The C&TSRR line between Cumbres pass and Antonito is sparsely populated and devoid of paved roads. One factor in D&GRW abandoning the line was the cost of keeping Cumbres pass open in the winter.
One proposal for the standard gauge conversion was a line from South Fork on the Creede branch to a tunnel under Wolf Creek pass continuing on to Pagosa Springs.
Yes, once the narrow gauge started shutting down during the winter in the 1960s, it was the death knell for it. Shippers and receivers found trucks could now handle their needs as good as, in some cases better than, the railroad.
As the late John Norwood put it in one of his books, service went from daily to tri-weekly, to weekly, as needed, then none at all. Just like any other piece of railroad.
In of his books, he describes being apart of the DRGW team looking over other railroads they might be interested in acquiring. One was the GM&O that they inspected. I guess they didn’t let a little thing like no physical connection stop them. Gulf, Mobile and Rio Grande?
I have Norwood’s book Rio Grande Narrow Gauge and I was paraphrasing what he wrote in that book. Good book.
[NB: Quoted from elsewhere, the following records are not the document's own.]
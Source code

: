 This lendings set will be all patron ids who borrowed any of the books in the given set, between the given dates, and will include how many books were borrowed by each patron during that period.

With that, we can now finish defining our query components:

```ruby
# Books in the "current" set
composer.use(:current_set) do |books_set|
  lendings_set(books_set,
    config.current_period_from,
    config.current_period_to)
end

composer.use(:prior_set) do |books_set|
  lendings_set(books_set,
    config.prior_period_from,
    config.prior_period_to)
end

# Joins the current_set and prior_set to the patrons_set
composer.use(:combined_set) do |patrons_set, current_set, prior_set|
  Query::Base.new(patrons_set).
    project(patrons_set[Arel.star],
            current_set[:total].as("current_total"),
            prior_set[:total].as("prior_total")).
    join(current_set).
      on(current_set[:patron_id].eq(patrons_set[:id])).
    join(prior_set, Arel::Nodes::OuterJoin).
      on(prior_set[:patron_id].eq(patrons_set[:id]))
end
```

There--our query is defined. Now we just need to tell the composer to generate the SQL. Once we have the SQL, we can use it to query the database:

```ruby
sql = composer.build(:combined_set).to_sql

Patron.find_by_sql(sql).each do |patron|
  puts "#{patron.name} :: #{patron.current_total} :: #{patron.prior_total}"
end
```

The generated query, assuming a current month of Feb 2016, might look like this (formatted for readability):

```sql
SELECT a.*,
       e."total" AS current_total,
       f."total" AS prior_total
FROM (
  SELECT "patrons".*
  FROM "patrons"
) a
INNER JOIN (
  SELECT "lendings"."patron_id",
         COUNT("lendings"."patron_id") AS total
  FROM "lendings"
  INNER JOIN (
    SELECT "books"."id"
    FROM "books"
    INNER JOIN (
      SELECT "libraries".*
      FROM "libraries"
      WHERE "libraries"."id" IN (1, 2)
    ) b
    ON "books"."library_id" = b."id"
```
The narrow gauge had some traffic, but not enough to justify its continuing operation. The first 30 miles of the ‘Chili Line’ would have been useful if standard gauge as the perlite mines are right next to the Chili Line’s ROW - the grades and curves are compatible with standard gauge.
You don’t often see a photo of the GM&O passenger trains at Alton Junction, but here is a great photo of a GM&O train moving in an easterly direction, about to turn north onto PRR tracks over the vertical lift bridge headed to Union Station.
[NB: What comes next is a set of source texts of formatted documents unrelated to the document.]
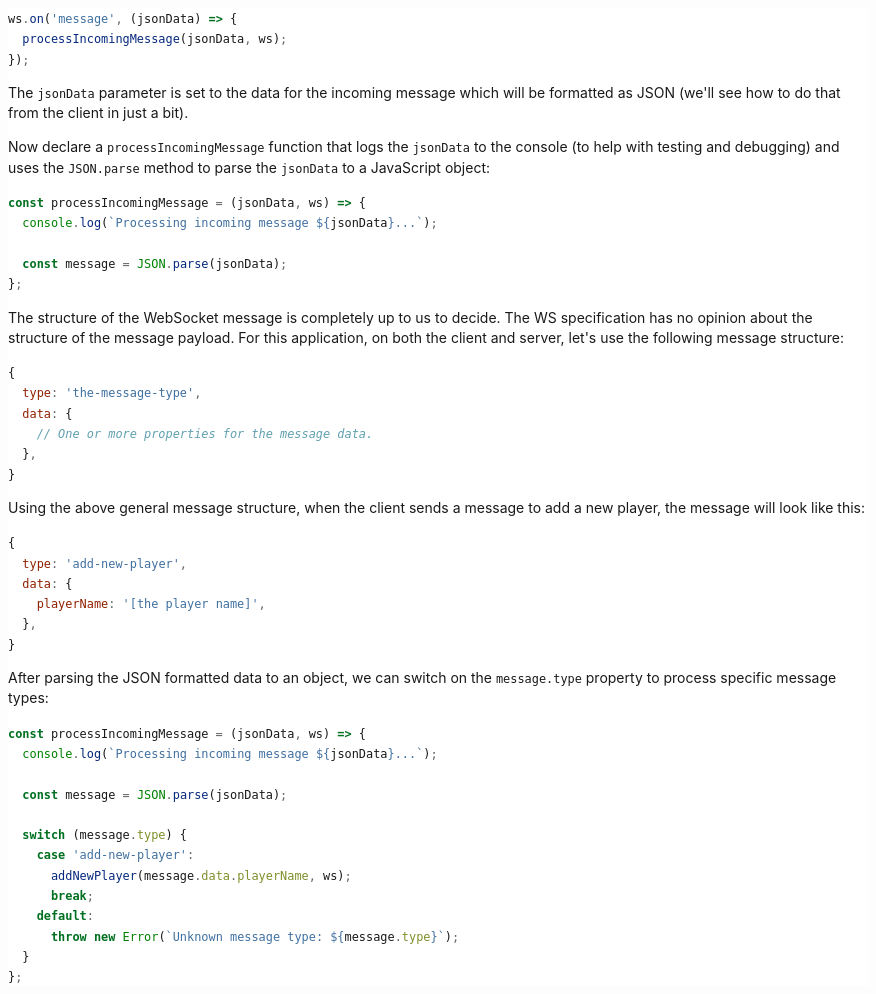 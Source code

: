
 ```js
ws.on('message', (jsonData) => {
  processIncomingMessage(jsonData, ws);
});
```

The `jsonData` parameter is set to the data for the incoming message which will
be formatted as JSON (we'll see how to do that from the client in just a bit).

Now declare a `processIncomingMessage` function that logs the `jsonData` to the
console (to help with testing and debugging) and uses the `JSON.parse` method to
parse the `jsonData` to a JavaScript object:

```js
const processIncomingMessage = (jsonData, ws) => {
  console.log(`Processing incoming message ${jsonData}...`);

  const message = JSON.parse(jsonData);
};
```

The structure of the WebSocket message is completely up to us to decide. The WS
specification has no opinion about the structure of the message payload. For
this application, on both the client and server, let's use the following message
structure:

```js
{
  type: 'the-message-type',
  data: {
    // One or more properties for the message data.
  },
}
```

Using the above general message structure, when the client sends a message to
add a new player, the message will look like this:

```js
{
  type: 'add-new-player',
  data: {
    playerName: '[the player name]',
  },
}
```

After parsing the JSON formatted data to an object, we can switch on the
`message.type` property to process specific message types:

```js
const processIncomingMessage = (jsonData, ws) => {
  console.log(`Processing incoming message ${jsonData}...`);

  const message = JSON.parse(jsonData);

  switch (message.type) {
    case 'add-new-player':
      addNewPlayer(message.data.playerName, ws);
      break;
    default:
      throw new Error(`Unknown message type: ${message.type}`);
  }
};
```


[1]: images/image-http-exchange.svg
[2]: https://tools.ietf.org/html/rfc6455
[3]: https://caniuse.com/#search=WebSockets
[4]: https://github.com/websockets/ws
[5]: https://github.com/websockets/ws/blob/master/doc/ws.md#new-websocketserveroptions-callback
[npm ws]: https://www.npmjs.com/package/ws
[ws simple server]: https://www.npmjs.com/package/ws#simple-server
[ws server broadcast]: https://www.npmjs.com/package/ws#server-broadcast
[ws examples server stats]: https://github.com/websockets/ws/tree/master/examples/server-stats
[ws examples express session parse]: https://github.com/websockets/ws/tree/master/examples/express-session-parse
[1]: https://www.programmableweb.com/
[2]: https://material-ui.com/
[3]: https://react-bootstrap.github.io/
[4]: https://v2.grommet.io/
[5]: https://react.semantic-ui.com/
[6]: https://socket.io
[npm ws]: https://www.npmjs.com/package/ws
[css modules]: https://github.com/css-modules/css-modules
[ws ping pong]: https://www.npmjs.com/package/ws#how-to-detect-and-close-broken-connections
[heroku]: https://www.heroku.com/
[mdn class getter]: https://developer.mozilla.org/en-US/docs/Web/JavaScript/Reference/Functions/get
[mdn ws client apps]: https://developer.mozilla.org/en-US/docs/Web/API/WebSockets_API/Writing_WebSocket_client_applications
Well, Ed, for better or worse, the Commission on Chicago Landmarks did not share your view because it did not list the Cuneo Press building nor did it make any attempt to save it. Adding insult to injury, it did add the R.R. Donnelley Lakeside Press Building on East Cermak Road to the list. But, then, Donnelley was the largest print press company in Chicago and Cuneo was a distant second.
The Cuneo Press building was easily recognized by railfans, thanks to its location at Alton Junction and its large sign.
But it was always an odd location. The 5-building complex was divided by Grove Street running between the main buildings and the secondary buildings across the street, requiring an elevated walkway between the separate buildings. Making matters worse, the entire complex was built on a sliver of land bordered on one side by the South Branch of the Chicago River, the Chicago & Alton tracks on another side, leaving the only access to the complex on Canal Street.